+++ Information shown

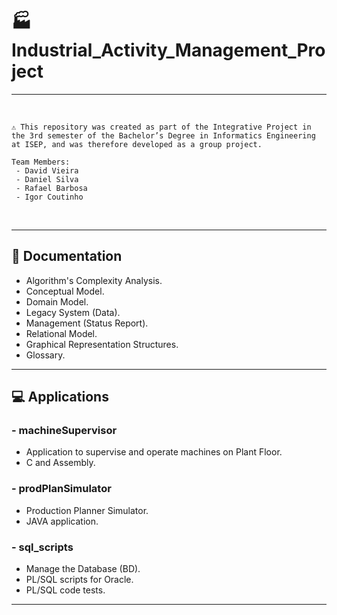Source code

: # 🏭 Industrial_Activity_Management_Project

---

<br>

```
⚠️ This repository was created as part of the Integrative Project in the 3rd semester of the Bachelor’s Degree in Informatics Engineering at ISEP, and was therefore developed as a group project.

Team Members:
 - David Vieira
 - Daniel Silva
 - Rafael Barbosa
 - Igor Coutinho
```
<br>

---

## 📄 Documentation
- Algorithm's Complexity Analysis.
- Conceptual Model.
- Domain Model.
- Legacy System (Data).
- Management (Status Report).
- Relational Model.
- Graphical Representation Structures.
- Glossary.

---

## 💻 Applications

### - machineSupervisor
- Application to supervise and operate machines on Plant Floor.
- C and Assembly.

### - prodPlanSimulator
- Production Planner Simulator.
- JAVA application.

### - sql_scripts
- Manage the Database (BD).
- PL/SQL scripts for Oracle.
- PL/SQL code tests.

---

++++++
+++ Information shown

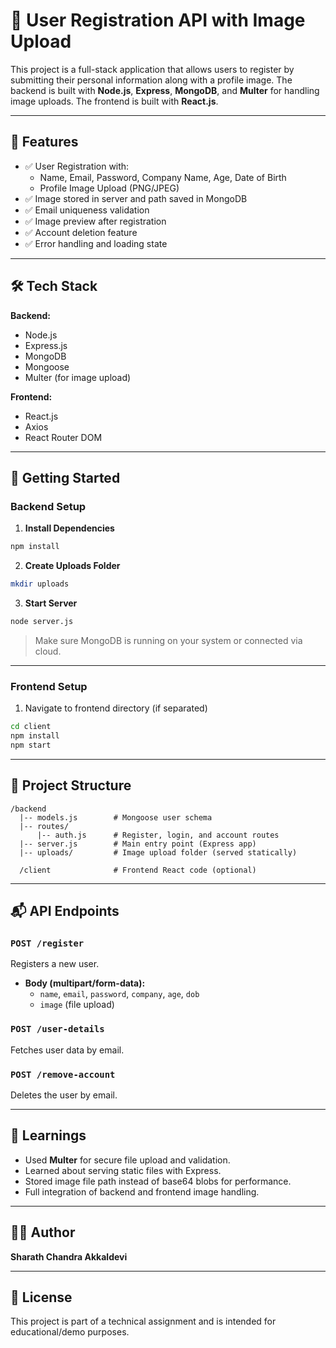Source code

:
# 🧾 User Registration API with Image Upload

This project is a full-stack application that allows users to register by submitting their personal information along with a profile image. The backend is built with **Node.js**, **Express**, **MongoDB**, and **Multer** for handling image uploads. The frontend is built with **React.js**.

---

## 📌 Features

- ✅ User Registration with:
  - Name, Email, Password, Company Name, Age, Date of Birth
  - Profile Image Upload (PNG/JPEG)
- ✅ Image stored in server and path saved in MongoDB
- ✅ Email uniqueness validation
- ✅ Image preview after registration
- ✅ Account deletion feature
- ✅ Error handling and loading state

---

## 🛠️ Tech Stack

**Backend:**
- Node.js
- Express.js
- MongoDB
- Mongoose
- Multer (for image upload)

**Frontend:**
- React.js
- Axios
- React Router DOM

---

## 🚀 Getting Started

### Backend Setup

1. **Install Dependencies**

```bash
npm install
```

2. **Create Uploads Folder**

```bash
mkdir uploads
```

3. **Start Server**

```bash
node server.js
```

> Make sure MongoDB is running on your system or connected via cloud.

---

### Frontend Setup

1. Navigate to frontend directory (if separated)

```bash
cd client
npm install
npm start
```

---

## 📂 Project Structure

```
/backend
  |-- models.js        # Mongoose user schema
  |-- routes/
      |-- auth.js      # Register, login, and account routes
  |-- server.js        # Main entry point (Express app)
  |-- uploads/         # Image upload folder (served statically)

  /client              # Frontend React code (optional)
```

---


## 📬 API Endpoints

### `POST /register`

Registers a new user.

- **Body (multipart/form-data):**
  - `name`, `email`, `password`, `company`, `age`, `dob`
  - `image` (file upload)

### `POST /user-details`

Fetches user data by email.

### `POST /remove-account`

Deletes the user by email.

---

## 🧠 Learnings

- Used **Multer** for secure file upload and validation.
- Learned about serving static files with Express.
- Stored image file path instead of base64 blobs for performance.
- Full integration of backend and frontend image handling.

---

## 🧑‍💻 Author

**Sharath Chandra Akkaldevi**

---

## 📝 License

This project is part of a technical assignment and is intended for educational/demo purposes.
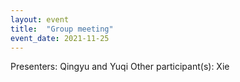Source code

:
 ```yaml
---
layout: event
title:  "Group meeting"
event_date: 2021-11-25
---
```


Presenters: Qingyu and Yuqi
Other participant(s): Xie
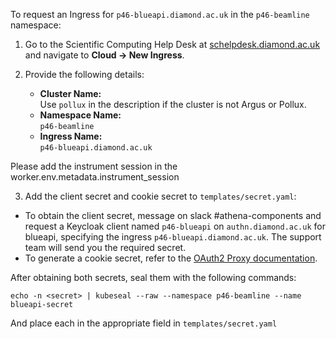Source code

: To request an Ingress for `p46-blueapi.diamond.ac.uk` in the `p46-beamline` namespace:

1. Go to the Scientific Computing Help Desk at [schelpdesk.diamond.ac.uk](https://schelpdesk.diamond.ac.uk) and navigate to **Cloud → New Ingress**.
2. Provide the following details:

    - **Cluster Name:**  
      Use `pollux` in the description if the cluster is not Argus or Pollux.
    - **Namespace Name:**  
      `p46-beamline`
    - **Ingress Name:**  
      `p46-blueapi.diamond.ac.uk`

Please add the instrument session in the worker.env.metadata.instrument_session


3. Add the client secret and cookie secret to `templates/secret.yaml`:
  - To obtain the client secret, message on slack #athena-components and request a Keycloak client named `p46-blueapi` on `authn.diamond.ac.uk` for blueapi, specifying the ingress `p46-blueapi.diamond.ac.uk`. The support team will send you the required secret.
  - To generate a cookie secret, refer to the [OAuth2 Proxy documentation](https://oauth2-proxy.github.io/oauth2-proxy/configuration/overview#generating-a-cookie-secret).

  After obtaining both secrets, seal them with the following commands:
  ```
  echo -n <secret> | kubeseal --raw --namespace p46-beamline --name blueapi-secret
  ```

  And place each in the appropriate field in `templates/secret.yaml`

++++++

Please give an exact copy of the lines above, beginning with the line containing "- Graphical Representation Structures." and running through the line containing "### - sql_scripts", and of no other lines.

*Written response*
- Graphical Representation Structures.
- Glossary.

---

## 💻 Applications

### - machineSupervisor
- Application to supervise and operate machines on Plant Floor.
- C and Assembly.

### - prodPlanSimulator
- Production Planner Simulator.
- JAVA application.

### - sql_scripts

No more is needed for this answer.